Defendants assert Plaintiff's proposed FEHA-based Tameny claim is futile because the statute of limitations on a FEHA claim is one year, while the statute of limitations on a Tameny claim is two years, and therefore the clock has run on the proposed Tameny claim. Further, Defendants assert the claim cannot be saved by relating back to the original filing because the new claim is not based on a common core of operative facts as the original California Labor Code-based Tameny claim. (Doc. 23.) Plaintiff replies that the statutory basis of a Tameny claim does not affect its statute of limitations; all Tameny claims regardless of statutory basis are governed by the two-year statute of limitations for wrongful termination in violations of public policy; and the proposed amended claim relates back to the original filing date because it arises from the same core of operative facts as the original Tameny claim. (Doc. 24, pp. 4, 9.))

Granting leave to amend is futile where an added claim would be barred by the statute of limitations. Navarro v. Eskanos & Adler, C 06-02231 WHA, 2006 WL 3533039 (N.D. Cal. Dec. 7, 2006) (citing Deutsch v. Turner Corp., 324 F.3d 692, n. 20 (9th Cir. 2003)). Later-added claims, however, are timely filed if they relate back to the original pleadings under FRCP 15(c)(2). The rule provides that "an amendment of a pleading relates back to the date of the original pleading when (1) relation back is permitted by the law that provides the statute of limitations applicable to the action, or (2) the claim or defense asserted in the amended pleading arose out of the conduct, transaction, or occurrence set forth or attempted to be set forth in the original pleading ...." FRCP 15(c).

Here, Defendants correctly note that Plaintiff's proposed FAC replaces the statutory basis for Plaintiff's Tameny claim.
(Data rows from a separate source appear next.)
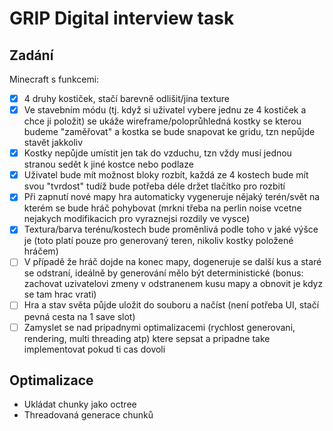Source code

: # GRIP Digital interview task

## Zadání

Minecraft s funkcemi:

- [x] 4 druhy kostiček, stačí barevně odlišit/jina texture
- [x] Ve stavebním módu (tj. když si uživatel vybere jednu ze 4 kostiček a chce ji položit) se ukáže wireframe/poloprůhledná kostky se kterou budeme "zaměřovat" a kostka se bude snapovat ke gridu, tzn nepůjde stavět jakkoliv
- [x] Kostky nepůjde umístit jen tak do vzduchu, tzn vždy musí jednou stranou sedět k jiné kostce nebo podlaze
- [x] Uživatel bude mít možnost bloky rozbít, každá ze 4 kostech bude mít svou "tvrdost" tudíž bude potřeba déle držet tlačítko pro rozbití
- [x] Při zapnutí nové mapy hra automaticky vygeneruje nějaký terén/svět na kterém se bude hráč pohybovat (mrkni třeba na perlin noise vcetne nejakych modifikacich pro vyraznejsi rozdily ve vysce) 
- [x] Textura/barva terénu/kostech bude proměnlivá podle toho v jaké výšce je (toto platí pouze pro generovaný teren, nikoliv kostky položené hráčem) 
- [ ] V případě že hráč dojde na konec mapy, dogeneruje se další kus a staré se odstraní, ideálně by generování mělo být deterministické (bonus: zachovat uzivatelovi zmeny v odstranenem kusu mapy a obnovit je kdyz se tam hrac vrati)
- [ ] Hra a stav světa půjde uložit do souboru a načíst (není potřeba UI, stačí pevná cesta na 1 save slot)
- [ ] Zamyslet se nad pripadnymi optimalizacemi (rychlost generovani, rendering, multi threading atp) ktere sepsat a pripadne take implementovat pokud ti cas dovoli

## Optimalizace

- Ukládat chunky jako octree
- Threadovaná generace chunků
Although Plaintiff's motion indicates the information learned in discovery allows it to allege "additional statutory violations" supporting its Tameny claim (Doc. 22-1, 7) (emphasis added), an examination of the proposed FAC demonstrates Plaintiff removed its initial statutory basis for the claim, California Labor Code § 132A, relying instead on alleged FEHA violations (Doc. 22-2, 6-9). However, Plaintiff's first cause of action in both the proposed FAC and the original complaint remains a Tameny claim. (Docs. 22, 24.)

California law is clear that a FEHA violation may support a Tameny claim. Rangel v. Am. Med. Response W., 1:09-CV-01467-AWI, 2013 WL 1785907 (E.D. Cal. Apr. 25, 2013) (citing City of Moorpark v. Superior Court, 18 Cal.4th 1143, 1160-61 (1998)). A Tameny claim is a common law cause of action for wrongful termination in violation of public policy which has a two-year statute of limitations, regardless of its statutory basis. Cal. Code Civ. Pro. § 335.1. Here, Plaintiff timely filed his complaint less than two years after his termination by Defendants. (Doc. 22.) The basis for the Tameny claim, whether FEHA or the California Labor Code, does not alter the claim's statute of limitations. In addition, even if the statute of limitations had run, the new claim would relate back to the original filing date, as both the original California Labor Code and the proposed FEHA bases for the Tameny claim stem from a common core of operative facts: those surrounding Plaintiff's termination by Defendants. Defendants have not established that Plaintiff's FEHA claim would not relate back to the originally pled Tameny claim under the California Labor Code.

ii. Defendants have not established Plaintiff's fifth cause of action is futile

In a one-paragraph argument, Defendants state Plaintiff's proposed fifth cause of action under California's Business and Professions Code would be futile. Defendants contend that because Plaintiff fails to articulate any facts previously unknown that necessitate the filing of an amended complaint, the claim would inevitably lead to jury confusion and unnecessarily extend the trial time. (Doc. 23, 13.) Defendants' arguments are vague and do not demonstrate any basis for the Court to find that Plaintiff's fifth cause of action would be futile. (Doc. 23, 13.)

e. Conclusion

Plaintiff has pled facts in the proposed FAC which, if proven at trial, could result in liability of Defendants. See DCD Programs, 833 F.2d at 190 (Reversing district court's decision to deny motion to amend because, "[a]ppellants have pleaded facts in their proposed fourth amended complaint which, if proven at trial, would result in liability ... "). Defendants have not established Plaintiff's claims lack sufficient factual matter to state a facially plausible claim for relief, nor have they conclusively established that Plaintiff's claim is barred by the statute of limitations or fails to relate back to the filing date of the complaint. Further, to the extent Defendants contend Plaintiff's claim is barred by the statute of limitations, such a matter is more appropriate for the Court's decision on a dispositive motion. For the above reasons, Plaintiff's proposed amendment is not futile.

III. CONCLUSION

Plaintiff has shown good cause and has been diligent in seeking amendment of the complaint. Further, Defendants have not established that they will be prejudiced if Plaintiff is allowed to amend. There is no objective evidence in the record that Plaintiff's amendment is sought in bad faith, as a credible reason to amend the complaint is provided. Despite the fact that the motion was filed a day late, Plaintiff filed the motion three days after receipt of discovery; thus, the proposed amendment is neither the product of, nor likely to cause, undue delay. Finally, Defendants have not established conclusively that the proposed amendment is futile.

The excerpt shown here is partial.